#### Records from a data source:
++++++++
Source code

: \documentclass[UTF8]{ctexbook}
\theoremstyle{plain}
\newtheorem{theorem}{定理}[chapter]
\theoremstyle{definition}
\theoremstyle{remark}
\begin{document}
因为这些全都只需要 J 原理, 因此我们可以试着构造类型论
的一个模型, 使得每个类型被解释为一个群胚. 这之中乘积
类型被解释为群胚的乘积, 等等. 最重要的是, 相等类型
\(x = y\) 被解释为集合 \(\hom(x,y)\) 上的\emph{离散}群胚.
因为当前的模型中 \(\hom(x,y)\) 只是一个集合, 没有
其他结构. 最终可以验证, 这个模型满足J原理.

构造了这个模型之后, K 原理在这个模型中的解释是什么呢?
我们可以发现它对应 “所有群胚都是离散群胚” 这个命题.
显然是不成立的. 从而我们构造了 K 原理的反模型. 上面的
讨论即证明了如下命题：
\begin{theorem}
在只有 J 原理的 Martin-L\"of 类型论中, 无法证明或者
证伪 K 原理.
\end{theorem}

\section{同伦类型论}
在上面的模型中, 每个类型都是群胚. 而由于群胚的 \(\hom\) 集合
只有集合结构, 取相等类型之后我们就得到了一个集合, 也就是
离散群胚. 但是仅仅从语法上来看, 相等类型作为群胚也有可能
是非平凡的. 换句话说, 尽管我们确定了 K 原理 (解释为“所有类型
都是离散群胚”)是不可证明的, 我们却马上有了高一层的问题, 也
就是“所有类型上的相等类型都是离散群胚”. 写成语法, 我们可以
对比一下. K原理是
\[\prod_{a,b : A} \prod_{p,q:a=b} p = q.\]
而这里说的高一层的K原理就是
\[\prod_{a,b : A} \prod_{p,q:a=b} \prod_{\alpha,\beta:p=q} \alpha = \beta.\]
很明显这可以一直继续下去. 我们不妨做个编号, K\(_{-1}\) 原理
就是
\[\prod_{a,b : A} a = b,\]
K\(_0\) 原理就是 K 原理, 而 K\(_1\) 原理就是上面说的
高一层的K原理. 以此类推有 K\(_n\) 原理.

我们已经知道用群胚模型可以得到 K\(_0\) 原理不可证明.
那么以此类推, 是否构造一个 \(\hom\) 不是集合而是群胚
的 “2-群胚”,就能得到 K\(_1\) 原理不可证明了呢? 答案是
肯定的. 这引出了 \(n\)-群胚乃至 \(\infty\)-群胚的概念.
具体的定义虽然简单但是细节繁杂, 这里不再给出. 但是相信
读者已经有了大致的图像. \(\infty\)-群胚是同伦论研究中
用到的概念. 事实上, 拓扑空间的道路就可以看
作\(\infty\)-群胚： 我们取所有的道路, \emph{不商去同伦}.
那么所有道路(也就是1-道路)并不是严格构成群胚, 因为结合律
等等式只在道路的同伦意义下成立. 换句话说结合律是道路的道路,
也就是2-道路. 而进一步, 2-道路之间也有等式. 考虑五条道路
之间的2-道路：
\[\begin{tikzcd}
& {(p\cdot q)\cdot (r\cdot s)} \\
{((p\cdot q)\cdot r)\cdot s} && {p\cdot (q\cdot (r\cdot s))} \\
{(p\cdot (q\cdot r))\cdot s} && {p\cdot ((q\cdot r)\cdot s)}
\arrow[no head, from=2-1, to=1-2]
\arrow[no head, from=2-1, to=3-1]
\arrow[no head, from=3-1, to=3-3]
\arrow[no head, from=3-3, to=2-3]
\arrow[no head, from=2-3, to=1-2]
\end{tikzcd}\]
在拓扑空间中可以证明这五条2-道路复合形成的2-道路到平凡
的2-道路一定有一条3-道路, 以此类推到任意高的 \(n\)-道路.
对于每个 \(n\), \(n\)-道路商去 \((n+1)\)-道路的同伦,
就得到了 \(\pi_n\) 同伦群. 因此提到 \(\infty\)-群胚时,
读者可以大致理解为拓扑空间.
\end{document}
++++++++
#### Instructions for the task:
Repeat each entry above exactly as it appears.

#### Written answer:
Source code

: \documentclass[UTF8]{ctexbook}
\theoremstyle{plain}
\newtheorem{theorem}{定理}[chapter]
\theoremstyle{definition}
\theoremstyle{remark}
\begin{document}
因为这些全都只需要 J 原理, 因此我们可以试着构造类型论
的一个模型, 使得每个类型被解释为一个群胚. 这之中乘积
类型被解释为群胚的乘积, 等等. 最重要的是, 相等类型
\(x = y\) 被解释为集合 \(\hom(x,y)\) 上的\emph{离散}群胚.
因为当前的模型中 \(\hom(x,y)\) 只是一个集合, 没有
其他结构. 最终可以验证, 这个模型满足J原理.

构造了这个模型之后, K 原理在这个模型中的解释是什么呢?
我们可以发现它对应 “所有群胚都是离散群胚” 这个命题.
显然是不成立的. 从而我们构造了 K 原理的反模型. 上面的
讨论即证明了如下命题：
\begin{theorem}
在只有 J 原理的 Martin-L\"of 类型论中, 无法证明或者
证伪 K 原理.
\end{theorem}

\section{同伦类型论}
在上面的模型中, 每个类型都是群胚. 而由于群胚的 \(\hom\) 集合
只有集合结构, 取相等类型之后我们就得到了一个集合, 也就是
离散群胚. 但是仅仅从语法上来看, 相等类型作为群胚也有可能
是非平凡的. 换句话说, 尽管我们确定了 K 原理 (解释为“所有类型
都是离散群胚”)是不可证明的, 我们却马上有了高一层的问题, 也
就是“所有类型上的相等类型都是离散群胚”. 写成语法, 我们可以
对比一下. K原理是
\[\prod_{a,b : A} \prod_{p,q:a=b} p = q.\]
而这里说的高一层的K原理就是
\[\prod_{a,b : A} \prod_{p,q:a=b} \prod_{\alpha,\beta:p=q} \alpha = \beta.\]
很明显这可以一直继续下去. 我们不妨做个编号, K\(_{-1}\) 原理
就是
\[\prod_{a,b : A} a = b,\]
K\(_0\) 原理就是 K 原理, 而 K\(_1\) 原理就是上面说的
高一层的K原理. 以此类推有 K\(_n\) 原理.

我们已经知道用群胚模型可以得到 K\(_0\) 原理不可证明.
那么以此类推, 是否构造一个 \(\hom\) 不是集合而是群胚
的 “2-群胚”,就能得到 K\(_1\) 原理不可证明了呢? 答案是
肯定的. 这引出了 \(n\)-群胚乃至 \(\infty\)-群胚的概念.
具体的定义虽然简单但是细节繁杂, 这里不再给出. 但是相信
读者已经有了大致的图像. \(\infty\)-群胚是同伦论研究中
用到的概念. 事实上, 拓扑空间的道路就可以看
作\(\infty\)-群胚： 我们取所有的道路, \emph{不商去同伦}.
那么所有道路(也就是1-道路)并不是严格构成群胚, 因为结合律
等等式只在道路的同伦意义下成立. 换句话说结合律是道路的道路,
也就是2-道路. 而进一步, 2-道路之间也有等式. 考虑五条道路
之间的2-道路：
\[\begin{tikzcd}
& {(p\cdot q)\cdot (r\cdot s)} \\
{((p\cdot q)\cdot r)\cdot s} && {p\cdot (q\cdot (r\cdot s))} \\
{(p\cdot (q\cdot r))\cdot s} && {p\cdot ((q\cdot r)\cdot s)}
\arrow[no head, from=2-1, to=1-2]
\arrow[no head, from=2-1, to=3-1]
\arrow[no head, from=3-1, to=3-3]
\arrow[no head, from=3-3, to=2-3]
\arrow[no head, from=2-3, to=1-2]
\end{tikzcd}\]
在拓扑空间中可以证明这五条2-道路复合形成的2-道路到平凡
的2-道路一定有一条3-道路, 以此类推到任意高的 \(n\)-道路.
对于每个 \(n\), \(n\)-道路商去 \((n+1)\)-道路的同伦,
就得到了 \(\pi_n\) 同伦群. 因此提到 \(\infty\)-群胚时,
读者可以大致理解为拓扑空间.
\end{document}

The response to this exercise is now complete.